Der Begriff der Gefährdungsbeurteilung ist in den staatlichen Gesetzen und berufsgenossenschaftlichen Vorschriften ein Fachbegriff, der eindeutig besetzt ist!
Allerdings wird er immer wieder mit dem Begriff Gefährdungsanalyse verwechselt oder, sogar noch schlimmer, Gefährdungsanalyse wird als eigenständiger Begriff verwendet. Mit der Gefährdungsanalyse aber wird nur ein Schritt im Rahmen der Gefährdungsbeurteilung erfasst: Die Analyse des Arbeitssystems, also des Arbeitsplatzes und seines Umfeldes. Also nur ein Schritt von insgesamt sieben, die zu einer Gefährdungsbeurteilung gehören!

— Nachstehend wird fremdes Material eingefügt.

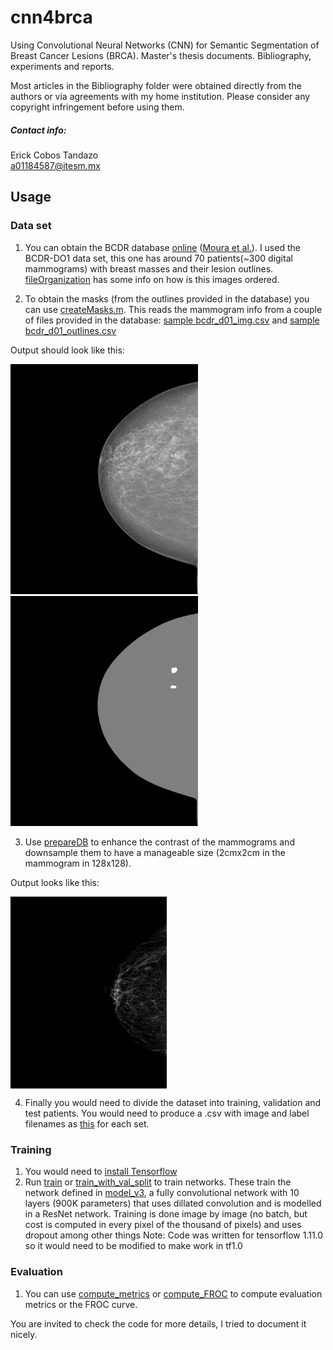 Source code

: # cnn4brca
Using Convolutional Neural Networks (CNN) for Semantic Segmentation of Breast Cancer Lesions (BRCA). Master's thesis documents. Bibliography, experiments and reports.

Most articles in the Bibliography folder were obtained directly from the authors or via agreements with my home institution. Please consider any copyright infringement before using them.

##### Contact info:
Erick Cobos Tandazo<br>
a01184587@itesm.mx

## Usage
### Data set
1. You can obtain the BCDR database [online](http://bcdr.inegi.up.pt/) ([Moura et al.](http://dx.doi.org/10.1007/s11548-013-0838-2)). I used the BCDR-DO1 data set, this one has around 70 patients(~300 digital mammograms) with breast masses and their lesion outlines. [fileOrganization](database_info/file_Organization) has some info on how is this images ordered.

2. To obtain the masks (from the outlines provided in the database) you can use [createMasks.m](database_info/createMask/createMask.m). This reads the mammogram info from a couple of files provided in the database: [sample bcdr_d01_img.csv](database_info/createMask/bcdr_d01_img.csv) and [sample bcdr_d01_outlines.csv](database_info/createMask/bcdr_d01_outlines.csv)

Output should look like this:

<img src="database_info/createMask/img_20_30_1_RCC.png" width="300"/> <img src="database_info/createMask/img_20_30_1_RCC_mask.png" width="300"/> 

3. Use [prepareDB](code/prepareDB.py) to enhance the contrast of the mammograms and downsample them to have a manageable size (2cmx2cm in the mammogram in 128x128).

Output looks like this:

<img src="docs/report/plots/mammogram_resized.png" width="250" align='center'>

4. Finally you would need to divide the dataset into training, validation and test patients. You would need to produce a .csv with image and label filenames as [this](code/example.csv) for each set.

### Training
1. You would need to [install Tensorflow](https://www.tensorflow.org/install/)
2. Run [train](code/train.py) or [train_with_val_split](code/train_with_val_split.py) to train networks. These train the network defined in [model_v3](code/model_v3.py), a fully convolutional network with 10 layers (900K parameters) that uses dillated convolution and is modelled in a ResNet network. Training is done image by image (no batch, but cost is computed in every pixel of the thousand of pixels) and uses dropout among other things
    Note: Code was written for tensorflow 1.11.0 so it would need to be modified to make work in tf1.0

### Evaluation
1. You can use [compute_metrics](code/compute_metrics.py) or [compute_FROC](code/compute_FROC.py) to compute evaluation metrics or the FROC curve.

You are invited to check the code for more details, I tried to document it nicely.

Diese Unschärfe in der Wortwahl führt dann zu Unsicherheiten, ob neben einer Gefährdungsbeurteilung auch eine Gefährdungsanalyse notwendig sei. Dies kann man grundsätzlich verneinen. Denn die Gefährdungsbeurteilung umfasst mit allen ihren sieben Schritten auch die „Analyse“.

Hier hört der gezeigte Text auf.